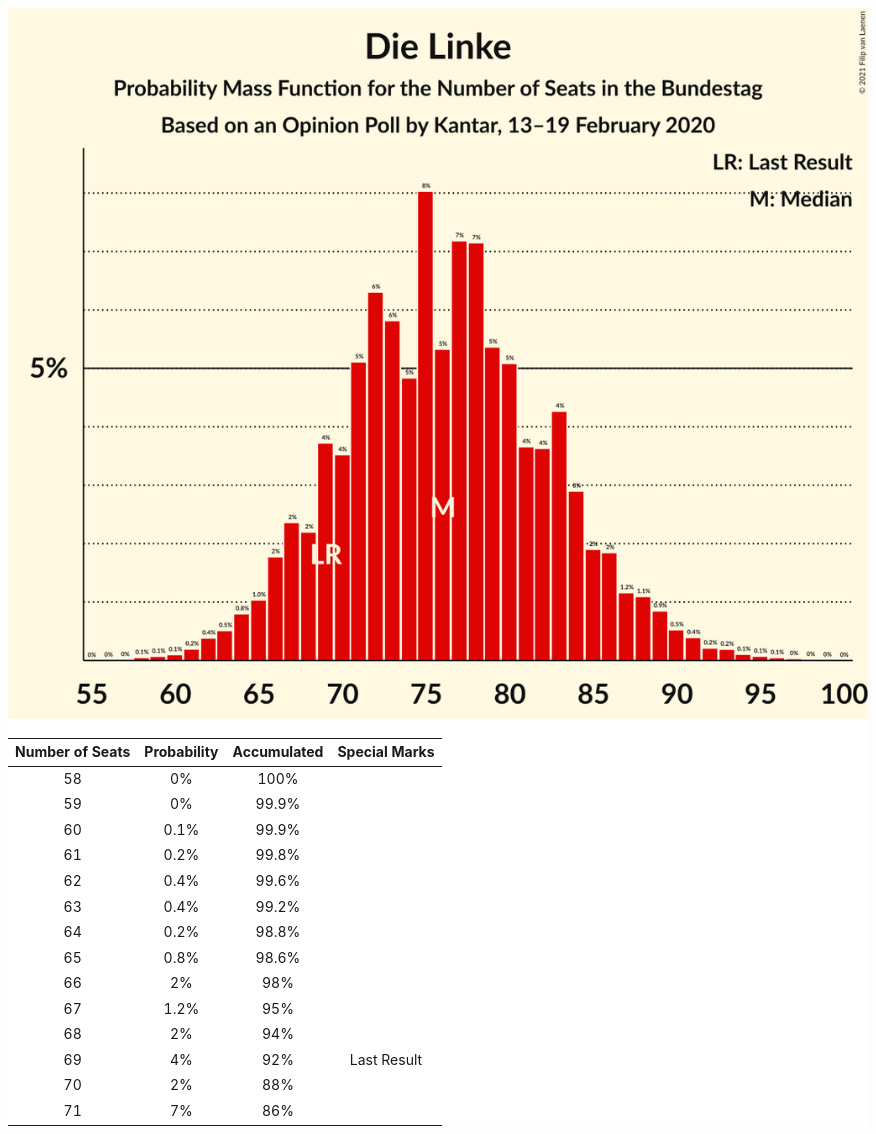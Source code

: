 ![Graph with seats probability mass function not yet produced](2020-02-19-Kantar-seats-pmf-dielinke.png "Seats Probability Mass Function")

| Number of Seats | Probability | Accumulated | Special Marks |
|:---------------:|:-----------:|:-----------:|:-------------:|
| 58 | 0% | 100% |  |
| 59 | 0% | 99.9% |  |
| 60 | 0.1% | 99.9% |  |
| 61 | 0.2% | 99.8% |  |
| 62 | 0.4% | 99.6% |  |
| 63 | 0.4% | 99.2% |  |
| 64 | 0.2% | 98.8% |  |
| 65 | 0.8% | 98.6% |  |
| 66 | 2% | 98% |  |
| 67 | 1.2% | 95% |  |
| 68 | 2% | 94% |  |
| 69 | 4% | 92% | Last Result |
| 70 | 2% | 88% |  |
| 71 | 7% | 86% |  |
━━━━━━━━━━
*What is needed*. Please write out, exactly as they appear, the lines from the one containing "0.4% | 99.2%" through the last line of the records above, and nothing more.

*Output below*.
| 63 | 0.4% | 99.2% |  |
| 64 | 0.2% | 98.8% |  |
| 65 | 0.8% | 98.6% |  |
| 66 | 2% | 98% |  |
| 67 | 1.2% | 95% |  |
| 68 | 2% | 94% |  |
| 69 | 4% | 92% | Last Result |
| 70 | 2% | 88% |  |
| 71 | 7% | 86% |  |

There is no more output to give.